Well, look, I don’t doubt that it was not cheap to keep our troops in that region. But, I think that expense and the human cost pales in comparison to that for invading Iraq. On March 7th (12 days before the start of the war), Hans Blix said that he was envisioning a matter of months, not years (or weeks). We are now at over a year and a half of large scale U.S. troop presence in Iraq…And, these folks are not just sitting there in the heat. They are being killed on a daily basis. You do the math.

Look back and remember, who made the accusations and pushed for the war? Who tried to get allies involved and blew them off when they hesitated? Who gave the order to attack? Who was in charge? Look at the man who made those decisions. That is the man you blame.

France wanted to save “using force” as a last resort, and felt that more things could be done, on the diplomacy side of things. [sarcasm type=“thick”]Yeah, we couldn’t have afforded to do that.[/sarcasm]

Principle? I know it’s hard to swallow, but we need to come to the realization that the Iraq situation would be much better off, if France and Germany were there with us. IMO, we need their help, if we’re going to actually pull this whole ordeal off successfully. Bush, OTOH, thinks we’re doing a perfectly fine job by ourselves, and we don’t need anymore help. (So help me God, if someone mentions Poland right now… :mad: )

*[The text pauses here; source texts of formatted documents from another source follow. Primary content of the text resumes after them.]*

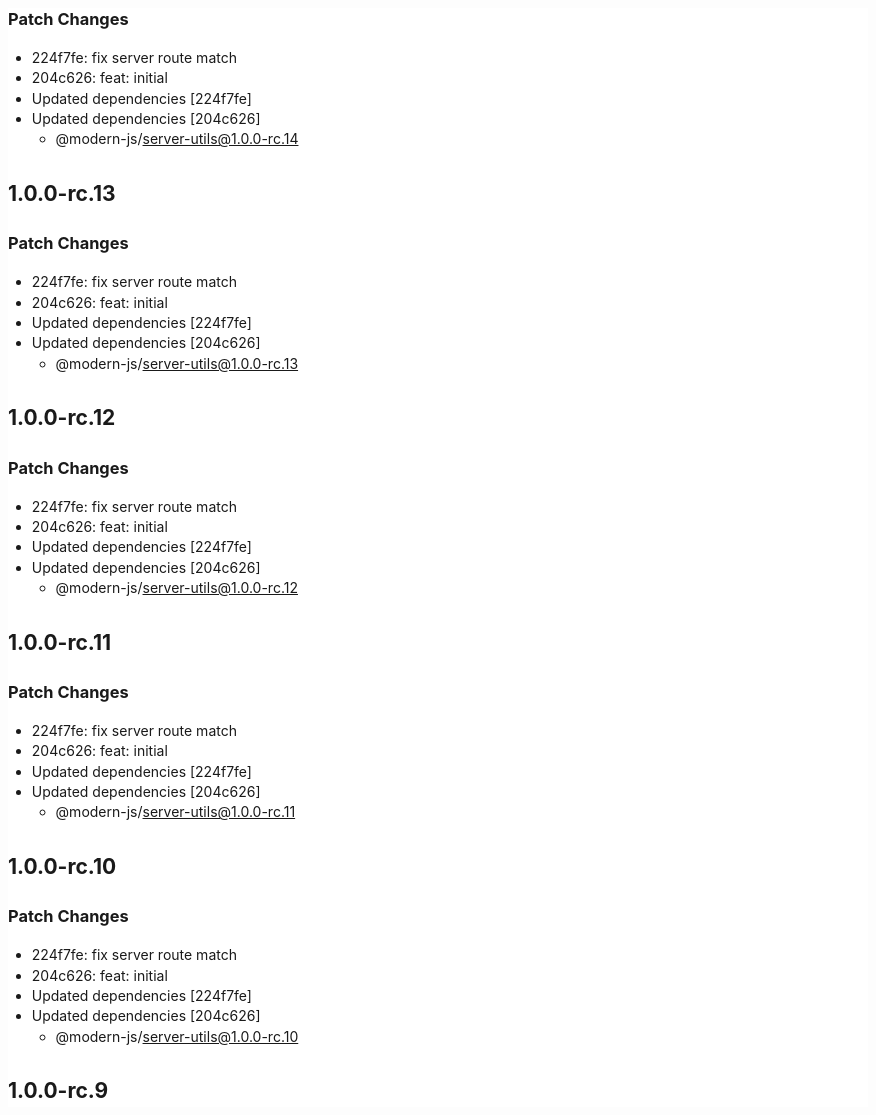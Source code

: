 ### Patch Changes

- 224f7fe: fix server route match
- 204c626: feat: initial
- Updated dependencies [224f7fe]
- Updated dependencies [204c626]
  - @modern-js/server-utils@1.0.0-rc.14

## 1.0.0-rc.13

### Patch Changes

- 224f7fe: fix server route match
- 204c626: feat: initial
- Updated dependencies [224f7fe]
- Updated dependencies [204c626]
  - @modern-js/server-utils@1.0.0-rc.13

## 1.0.0-rc.12

### Patch Changes

- 224f7fe: fix server route match
- 204c626: feat: initial
- Updated dependencies [224f7fe]
- Updated dependencies [204c626]
  - @modern-js/server-utils@1.0.0-rc.12

## 1.0.0-rc.11

### Patch Changes

- 224f7fe: fix server route match
- 204c626: feat: initial
- Updated dependencies [224f7fe]
- Updated dependencies [204c626]
  - @modern-js/server-utils@1.0.0-rc.11

## 1.0.0-rc.10

### Patch Changes

- 224f7fe: fix server route match
- 204c626: feat: initial
- Updated dependencies [224f7fe]
- Updated dependencies [204c626]
  - @modern-js/server-utils@1.0.0-rc.10

## 1.0.0-rc.9
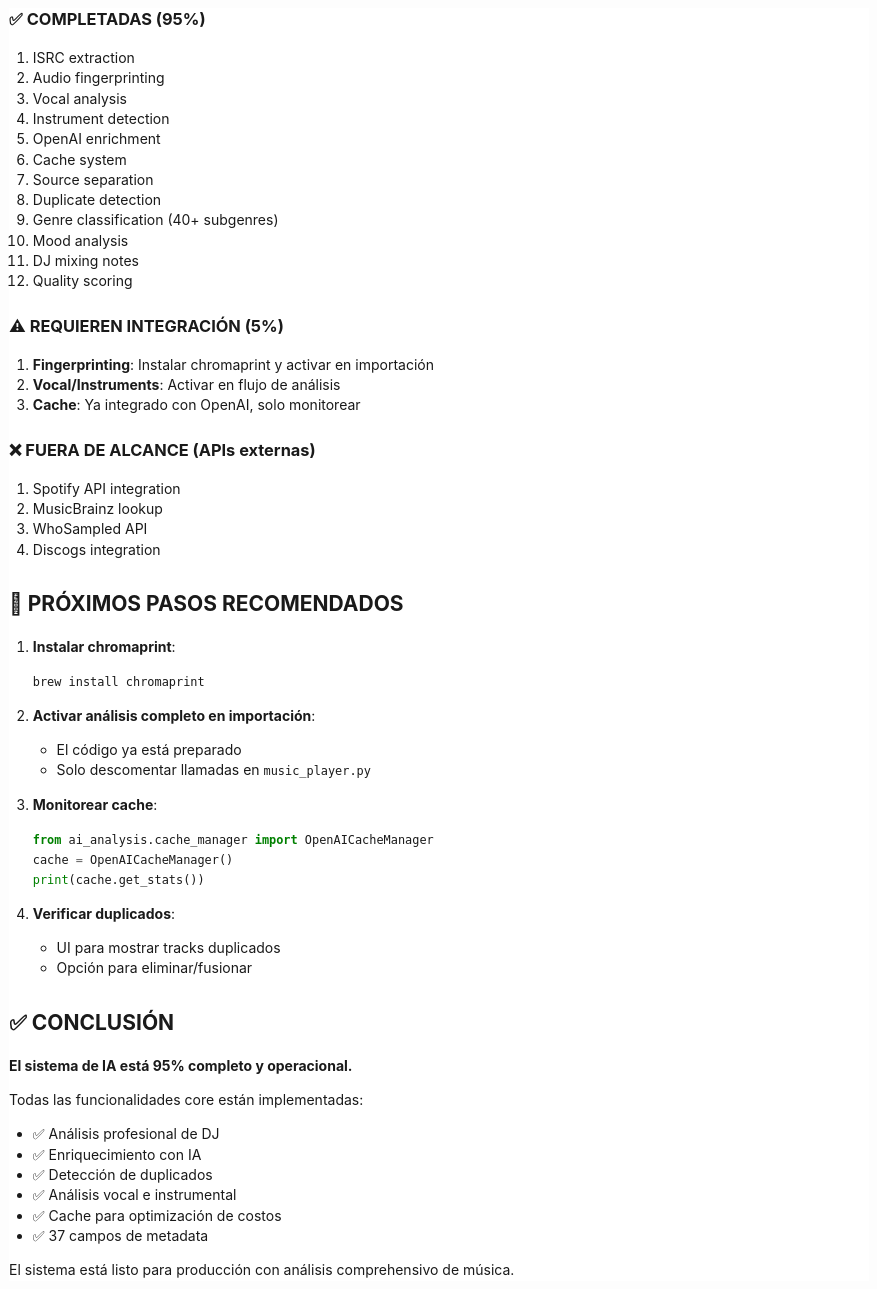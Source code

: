 ### ✅ COMPLETADAS (95%)
1. ISRC extraction
2. Audio fingerprinting
3. Vocal analysis
4. Instrument detection
5. OpenAI enrichment
6. Cache system
7. Source separation
8. Duplicate detection
9. Genre classification (40+ subgenres)
10. Mood analysis
11. DJ mixing notes
12. Quality scoring

### ⚠️ REQUIEREN INTEGRACIÓN (5%)
1. **Fingerprinting**: Instalar chromaprint y activar en importación
2. **Vocal/Instruments**: Activar en flujo de análisis
3. **Cache**: Ya integrado con OpenAI, solo monitorear

### ❌ FUERA DE ALCANCE (APIs externas)
1. Spotify API integration
2. MusicBrainz lookup
3. WhoSampled API
4. Discogs integration

## 🚀 PRÓXIMOS PASOS RECOMENDADOS

1. **Instalar chromaprint**:
   ```bash
   brew install chromaprint
   ```

2. **Activar análisis completo en importación**:
   - El código ya está preparado
   - Solo descomentar llamadas en `music_player.py`

3. **Monitorear cache**:
   ```python
   from ai_analysis.cache_manager import OpenAICacheManager
   cache = OpenAICacheManager()
   print(cache.get_stats())
   ```

4. **Verificar duplicados**:
   - UI para mostrar tracks duplicados
   - Opción para eliminar/fusionar

## ✅ CONCLUSIÓN

**El sistema de IA está 95% completo y operacional.**

Todas las funcionalidades core están implementadas:
- ✅ Análisis profesional de DJ
- ✅ Enriquecimiento con IA
- ✅ Detección de duplicados
- ✅ Análisis vocal e instrumental
- ✅ Cache para optimización de costos
- ✅ 37 campos de metadata

El sistema está listo para producción con análisis comprehensivo de música.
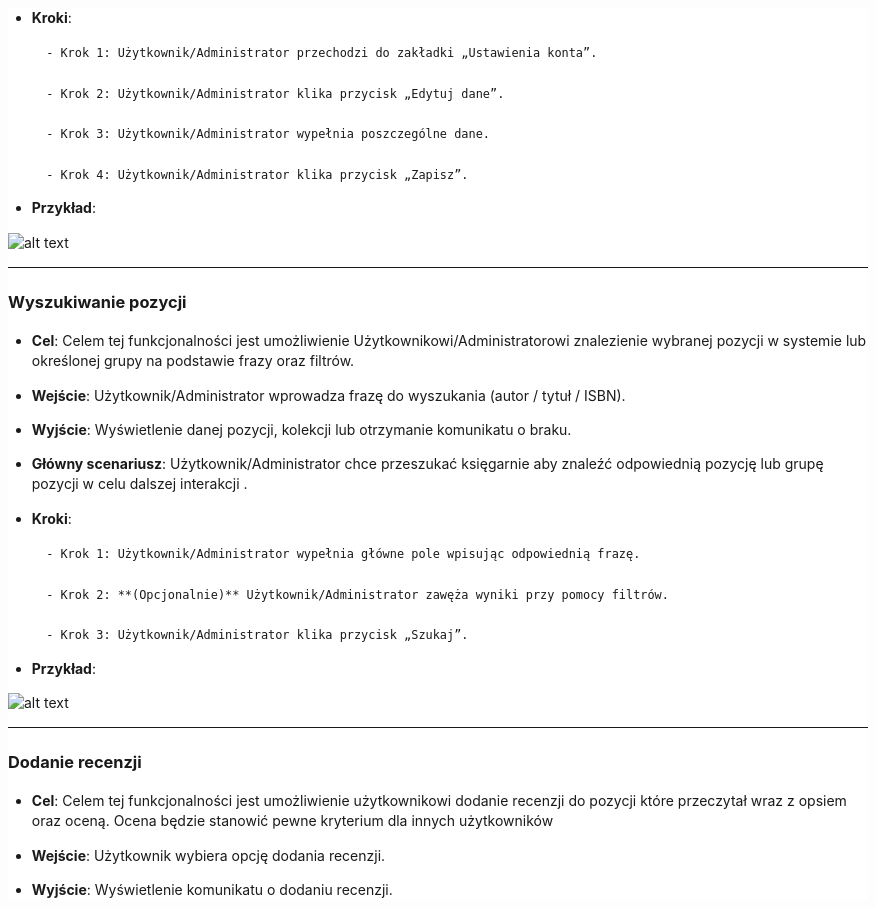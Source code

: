 * **Kroki**:

        - Krok 1: Użytkownik/Administrator przechodzi do zakładki „Ustawienia konta”.
        
        - Krok 2: Użytkownik/Administrator klika przycisk „Edytuj dane”.
        
        - Krok 3: Użytkownik/Administrator wypełnia poszczególne dane.
        
        - Krok 4: Użytkownik/Administrator klika przycisk „Zapisz”.

       

* **Przykład**:

![alt text](https://github.com/Apollion95/IO/blob/Seba/img/edycja_danych.png?raw=true)

- - -



### Wyszukiwanie pozycji

* **Cel**: 
        Celem tej funkcjonalności jest umożliwienie Użytkownikowi/Administratorowi znalezienie wybranej pozycji w systemie lub określonej grupy na podstawie frazy oraz filtrów.
     
* **Wejście**:
        Użytkownik/Administrator wprowadza frazę do wyszukania (autor / tytuł / ISBN).
        
* **Wyjście**:
       Wyświetlenie danej pozycji, kolekcji lub otrzymanie komunikatu o braku.
        
* **Główny scenariusz**:
       Użytkownik/Administrator chce przeszukać księgarnie aby  znaleźć odpowiednią pozycję lub grupę pozycji w celu dalszej interakcji .
        
* **Kroki**:

        - Krok 1: Użytkownik/Administrator wypełnia główne pole wpisując odpowiednią frazę.
        
        - Krok 2: **(Opcjonalnie)** Użytkownik/Administrator zawęża wyniki przy pomocy filtrów.
        
        - Krok 3: Użytkownik/Administrator klika przycisk „Szukaj”.

       

* **Przykład**:

![alt text](https://github.com/Apollion95/IO/blob/Seba/img/wyszukiwanie_pozycji.png?raw=true)

- - -

### Dodanie recenzji 

* **Cel**: 
        Celem tej funkcjonalności jest umożliwienie użytkownikowi dodanie recenzji do pozycji które przeczytał wraz z opsiem oraz oceną. Ocena będzie stanowić pewne kryterium dla innych użytkowników
     
* **Wejście**:
        Użytkownik wybiera opcję dodania recenzji.
        
* **Wyjście**:
       Wyświetlenie komunikatu o dodaniu recenzji.
        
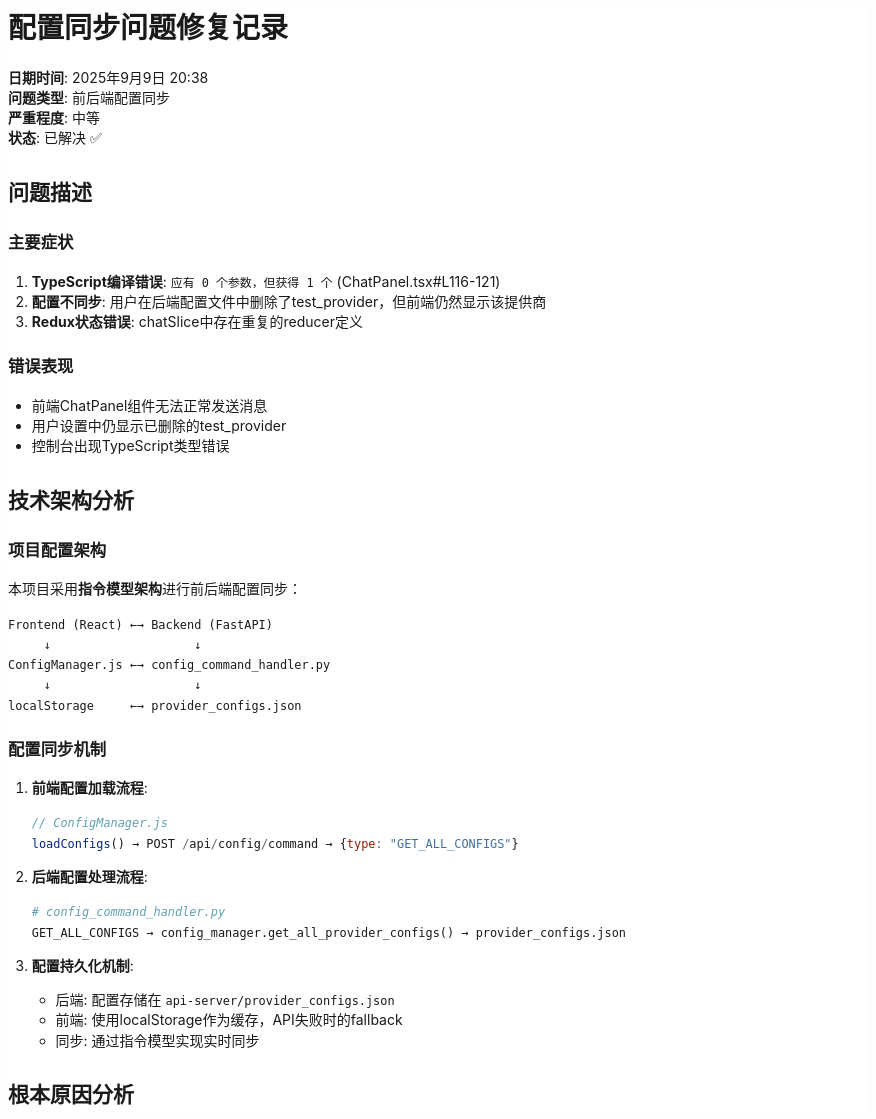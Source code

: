 # 配置同步问题修复记录

**日期时间**: 2025年9月9日 20:38  
**问题类型**: 前后端配置同步  
**严重程度**: 中等  
**状态**: 已解决 ✅

## 问题描述

### 主要症状
1. **TypeScript编译错误**: `应有 0 个参数，但获得 1 个` (ChatPanel.tsx#L116-121)
2. **配置不同步**: 用户在后端配置文件中删除了test_provider，但前端仍然显示该提供商
3. **Redux状态错误**: chatSlice中存在重复的reducer定义

### 错误表现
- 前端ChatPanel组件无法正常发送消息
- 用户设置中仍显示已删除的test_provider
- 控制台出现TypeScript类型错误

## 技术架构分析

### 项目配置架构
本项目采用**指令模型架构**进行前后端配置同步：

```
Frontend (React) ←→ Backend (FastAPI)
     ↓                    ↓
ConfigManager.js ←→ config_command_handler.py
     ↓                    ↓
localStorage     ←→ provider_configs.json
```

### 配置同步机制
1. **前端配置加载流程**:
   ```javascript
   // ConfigManager.js
   loadConfigs() → POST /api/config/command → {type: "GET_ALL_CONFIGS"}
   ```

2. **后端配置处理流程**:
   ```python
   # config_command_handler.py
   GET_ALL_CONFIGS → config_manager.get_all_provider_configs() → provider_configs.json
   ```

3. **配置持久化机制**:
   - 后端: 配置存储在 `api-server/provider_configs.json`
   - 前端: 使用localStorage作为缓存，API失败时的fallback
   - 同步: 通过指令模型实现实时同步

## 根本原因分析
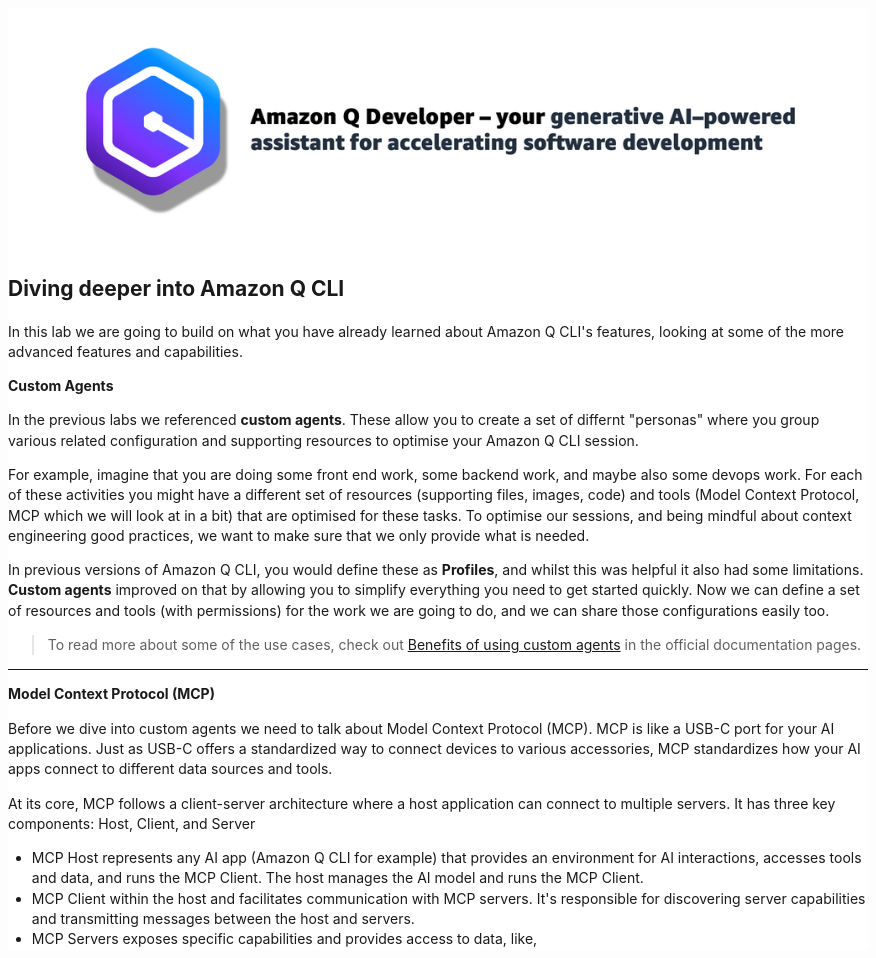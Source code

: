 ![Amazon Q Developer header](/images/q-vscode-header.png)

## Diving deeper into Amazon Q CLI

In this lab we are going to build on what you have already learned about Amazon Q CLI's features, looking at some of the more advanced features and capabilities.

**Custom Agents**

In the previous labs we referenced **custom agents**. These allow you to create a set of differnt "personas" where you group various related configuration and supporting resources to optimise your Amazon Q CLI session. 

For example, imagine that you are doing some front end work, some backend work, and maybe also some devops work. For each of these activities you might have a different set of resources (supporting files, images, code) and tools (Model Context Protocol, MCP which we will look at in a bit) that are optimised for these tasks. To optimise our sessions, and being mindful about context engineering good practices, we want to make sure that we only provide what is needed.

In previous versions of Amazon Q CLI, you would define these as **Profiles**, and whilst this was helpful it also had some limitations. **Custom agents** improved on that by allowing you to simplify everything you need to get started quickly. Now we can define a set of resources and tools (with permissions) for the work we are going to do, and we can share those configurations easily too.

> To read more about some of the use cases, check out [Benefits of using custom agents](https://docs.aws.amazon.com/amazonq/latest/qdeveloper-ug/command-line-custom-agents-overview.html?trk=fd6bb27a-13b0-4286-8269-c7b1cfaa29f0&sc_channel=el#custom-agent-benefits) in the official documentation pages.

---

**Model Context Protocol (MCP)**

Before we dive into custom agents we need to talk about Model Context Protocol (MCP). MCP is like a USB-C port for your AI applications. Just as USB-C offers a standardized way to connect devices to various accessories, MCP standardizes how your AI apps connect to different data sources and tools.

At its core, MCP follows a client-server architecture where a host application can connect to multiple servers. It has three key components: Host, Client, and Server

* MCP Host represents any AI app (Amazon Q CLI for example) that provides an environment for AI interactions, accesses tools and data, and runs the MCP Client. The host manages the AI model and runs the MCP Client.
* MCP Client within the host and facilitates communication with MCP servers. It's responsible for discovering server capabilities and transmitting messages between the host and servers.
* MCP Servers exposes specific capabilities and provides access to data, like,
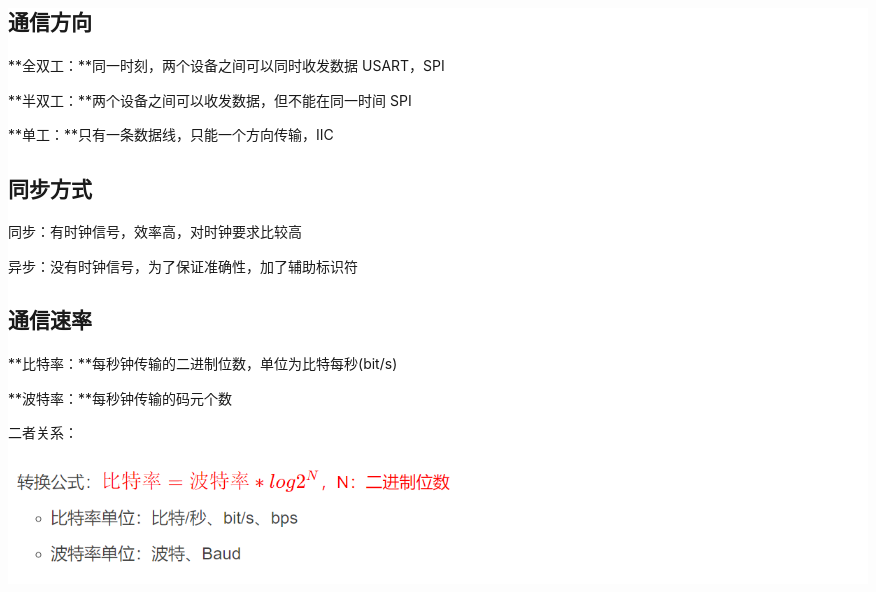







## 通信方向

**全双工：**同一时刻，两个设备之间可以同时收发数据 USART，SPI

**半双工：**两个设备之间可以收发数据，但不能在同一时间 SPI

**单工：**只有一条数据线，只能一个方向传输，IIC 







## 同步方式

同步：有时钟信号，效率高，对时钟要求比较高

异步：没有时钟信号，为了保证准确性，加了辅助标识符





## 通信速率

**比特率：**每秒钟传输的二进制位数，单位为比特每秒(bit/s)

**波特率：**每秒钟传输的码元个数 



二者关系：

<img src="https://raw.githubusercontent.com/ZhangZhen-huia/Note/main/img/202408142221515.png" alt="image-20240814222150476" style="zoom:70%;" />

As for the cost, money-wise: you don’t seriously think that it would cost us more money, if France and Germany were to help out with Iraq, do you?
LilShieste

I want to add, the mention of Reagan taking respnisiblilty for the arms for hostages was an excellent example, as was Harry Truman’s “the buck stops here”. I bet if things had gone well, Bush would be right there to take the credit. The sea going equivalent is, if something goes horribly wrong on a ship, the captain is held accountable. He can not dump it on the new recruit down in the engine room, or anyone else. If a battle is lost, the general has to answer, not some GI in a foxhole. Accept the credit, accept the blame.